Д.Быков: «Лолиту» надо читать по-английски. Но и по-русски она полна прелестного озорства

Ван и Ада – это борьба с двумя демонами, которые мучили его всю жизнь, которыми он был одержим, и он хотел нанести этому демону, судя под наброскам, последний удар в «Оригинале Лауры» (или в «Происхождении Лауры», как хотите). Мне кажется, что эта неотразимо привлекательная Лилит, «шлюшка Ада», как он ее называл, – это, мне кажется, скорее тяготивший его образ. Притом, что Ада безумно привлекательна, эта Ада с ее подмышечной порослью, шестнадцатилетняя на острове; Ада, которая, значит, так прелестно соблазняет его, с такой обреченностью ему принадлежит. Нет, она очаровательна, но это демон, это соблазн. Он так это понимает, для Набокова проблема соблазна вообще не последняя, и для него, я думаю, что и революция – страшный соблазн. Он моралист высокий, такое у меня есть ощущение. И сам он говорит, что «меня, всегда считавшегося стилистом, может быть, только после смерти будут считать защитником традиционной морали, для которого значительнее всего были нежность, талант и гордость». Думаю, что да.

«Ада» – замечательный роман, но его вторая половина очень скучна, и потом, вот эта сцена, когда Ван целует шею пятидесятилетней Ады, повторяя «обманщица, обманщица», – как хотите, меня эта сцена не трогает ничуть. Я ненавижу этот женский тип; может быть, ненавижу потому, что он всегда остается недоступным, таким неуязвимым, непобедимым.

«Кто из южан может конкурировать с Кингом? Может быть, Маккарти?» Он очень любовно упоминает Маккарти в «Институте», как мне показалось, неслучайно это любимое чтение Люка. Но из южан ближе всего к Кингу Фланнери О’Коннор. Потому что кинговская готика, которая особенно сказалась в «Revival», вот это особенное ощущение, что мир лежит во зле, а мы на крошечном пятачке… Это, скорее, Кинг контролирует с южанами, потому что настоящая готика на юге.
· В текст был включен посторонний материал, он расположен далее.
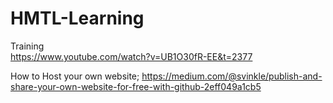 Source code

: # HMTL-Learning

Training
<br> https://www.youtube.com/watch?v=UB1O30fR-EE&t=2377

How to Host your own website;
https://medium.com/@svinkle/publish-and-share-your-own-website-for-free-with-github-2eff049a1cb5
А янки что в этом могут понимать?

«Нельзя ли поподробнее о религиозности Набокова?» Я уже сказал: религиозность Набокова – это вера в то, что человек бессмертен, но как это связано с богом… Он говорит, что эти сферы едва пересекаются.

«Удивительно, но сцена убийства в «Вырождении» (то есть в «Дегенерации») производит большее впечатление на зрителя, нежели истребление остальных сотрудников института вместе взятых. В этот момент фильм перестал быть художественным и превратился в хронику бойни». А жизнь русская в 90-е годы не перестала быть художественной? Это аллегория совершенно четкая, и это не придумал Хржановский. Это фильм так повернулся, и это очень важно.

«Марцинкевич показал этим убийством будущее, которое ждало всех этих людей. Они почувствовали скорую смерть, но признаться в этом не посмели, пытаясь понравиться своим палачам. Нацики тоже играли эту сцену наверняка с упоением. Но убивать свинью было совсем необязательно, потому что убивать беззащитное существо на камеру, чтобы усилить эффект, – зрелище декадентское и мерзкое». Может быть, оно декадентское и мерзко, но хотелось бы спросить: а вы веган? Вы колбасу в принципе отрицаете? Когда вы едите эту колбасу, вы заставляете себя забыть об убийстве свиньи? Я уверен, что Тарковский не жег корову для съемок «Рублева». Я уверен, что Хржановский изначально не планировал убийство свиньи на камеру. Но вот Марцинкевич так ему поставил этот финал. Я же говорю: уничтожение института не входило в замысел режиссера.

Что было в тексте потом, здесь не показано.